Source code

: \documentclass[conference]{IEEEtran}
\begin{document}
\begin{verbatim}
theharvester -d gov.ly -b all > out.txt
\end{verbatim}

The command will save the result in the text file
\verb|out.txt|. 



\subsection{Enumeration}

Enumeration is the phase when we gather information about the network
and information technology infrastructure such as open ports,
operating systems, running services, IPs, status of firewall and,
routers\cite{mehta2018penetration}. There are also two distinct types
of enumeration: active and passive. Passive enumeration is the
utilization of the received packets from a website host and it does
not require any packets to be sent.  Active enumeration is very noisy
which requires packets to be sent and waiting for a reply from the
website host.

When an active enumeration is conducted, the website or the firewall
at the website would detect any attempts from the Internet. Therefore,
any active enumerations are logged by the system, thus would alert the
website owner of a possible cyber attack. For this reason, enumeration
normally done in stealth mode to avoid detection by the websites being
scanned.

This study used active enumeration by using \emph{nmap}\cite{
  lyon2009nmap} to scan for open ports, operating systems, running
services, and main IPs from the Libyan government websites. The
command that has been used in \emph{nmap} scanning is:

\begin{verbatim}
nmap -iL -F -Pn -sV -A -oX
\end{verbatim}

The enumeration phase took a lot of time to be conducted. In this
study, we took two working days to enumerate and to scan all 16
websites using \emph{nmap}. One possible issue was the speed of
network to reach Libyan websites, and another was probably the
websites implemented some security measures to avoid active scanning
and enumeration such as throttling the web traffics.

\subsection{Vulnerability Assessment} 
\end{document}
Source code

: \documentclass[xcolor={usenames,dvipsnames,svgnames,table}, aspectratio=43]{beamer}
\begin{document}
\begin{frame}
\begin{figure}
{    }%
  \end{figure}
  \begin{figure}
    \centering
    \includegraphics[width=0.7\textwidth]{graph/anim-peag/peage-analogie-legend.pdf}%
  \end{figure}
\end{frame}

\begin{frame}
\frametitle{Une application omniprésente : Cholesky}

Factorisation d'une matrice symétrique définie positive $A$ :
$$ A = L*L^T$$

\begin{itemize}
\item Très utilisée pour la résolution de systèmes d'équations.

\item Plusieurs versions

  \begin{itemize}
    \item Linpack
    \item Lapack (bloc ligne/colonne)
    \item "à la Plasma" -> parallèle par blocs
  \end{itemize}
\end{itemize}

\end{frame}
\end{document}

* * *

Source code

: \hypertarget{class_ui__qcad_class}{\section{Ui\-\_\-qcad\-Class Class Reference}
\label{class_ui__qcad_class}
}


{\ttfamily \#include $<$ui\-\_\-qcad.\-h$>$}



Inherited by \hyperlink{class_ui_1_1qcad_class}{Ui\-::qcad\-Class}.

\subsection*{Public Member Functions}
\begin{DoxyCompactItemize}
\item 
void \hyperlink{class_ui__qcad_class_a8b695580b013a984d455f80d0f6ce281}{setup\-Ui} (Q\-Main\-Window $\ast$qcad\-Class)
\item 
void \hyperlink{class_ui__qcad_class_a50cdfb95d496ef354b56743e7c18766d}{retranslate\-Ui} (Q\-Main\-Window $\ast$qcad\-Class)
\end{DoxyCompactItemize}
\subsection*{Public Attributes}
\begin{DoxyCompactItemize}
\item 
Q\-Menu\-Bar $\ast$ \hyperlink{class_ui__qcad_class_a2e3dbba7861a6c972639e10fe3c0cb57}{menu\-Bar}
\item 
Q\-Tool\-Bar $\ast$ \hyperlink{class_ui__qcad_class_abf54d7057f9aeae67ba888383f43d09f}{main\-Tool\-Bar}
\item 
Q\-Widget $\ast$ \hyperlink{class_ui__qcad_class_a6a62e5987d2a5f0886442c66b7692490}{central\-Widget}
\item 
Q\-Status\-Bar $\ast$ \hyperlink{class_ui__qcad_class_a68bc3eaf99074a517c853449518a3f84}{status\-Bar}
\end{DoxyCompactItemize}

--

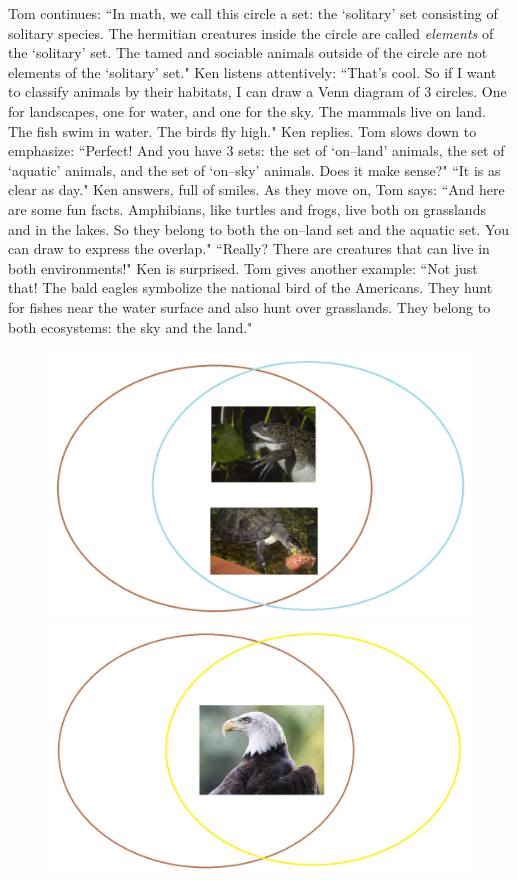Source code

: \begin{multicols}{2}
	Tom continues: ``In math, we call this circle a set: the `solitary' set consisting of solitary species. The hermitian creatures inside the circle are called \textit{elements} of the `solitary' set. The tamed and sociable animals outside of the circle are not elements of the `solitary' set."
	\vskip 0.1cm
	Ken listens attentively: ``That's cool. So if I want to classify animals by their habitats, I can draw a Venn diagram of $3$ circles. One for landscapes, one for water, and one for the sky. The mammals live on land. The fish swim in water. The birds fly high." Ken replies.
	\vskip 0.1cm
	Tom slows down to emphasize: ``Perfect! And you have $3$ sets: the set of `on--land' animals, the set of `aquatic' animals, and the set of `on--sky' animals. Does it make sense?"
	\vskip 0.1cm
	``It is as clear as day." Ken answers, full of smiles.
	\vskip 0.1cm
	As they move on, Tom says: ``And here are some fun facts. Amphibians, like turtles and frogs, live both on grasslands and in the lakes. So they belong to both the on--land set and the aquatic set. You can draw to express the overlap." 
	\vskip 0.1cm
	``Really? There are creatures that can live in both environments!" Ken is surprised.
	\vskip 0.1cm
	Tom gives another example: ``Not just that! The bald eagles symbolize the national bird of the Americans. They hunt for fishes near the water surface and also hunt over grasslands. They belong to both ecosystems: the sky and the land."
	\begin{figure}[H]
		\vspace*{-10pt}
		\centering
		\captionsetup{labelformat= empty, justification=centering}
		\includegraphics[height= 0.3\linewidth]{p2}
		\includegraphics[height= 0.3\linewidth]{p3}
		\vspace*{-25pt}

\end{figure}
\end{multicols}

◆ **Your instructions**
Show every line from the entries above in which the word "figure" appears.

◆ **Reply**
\begin{figure}
  \end{figure}
  \begin{figure}
  \end{figure}
	\begin{figure}[H]
\end{figure}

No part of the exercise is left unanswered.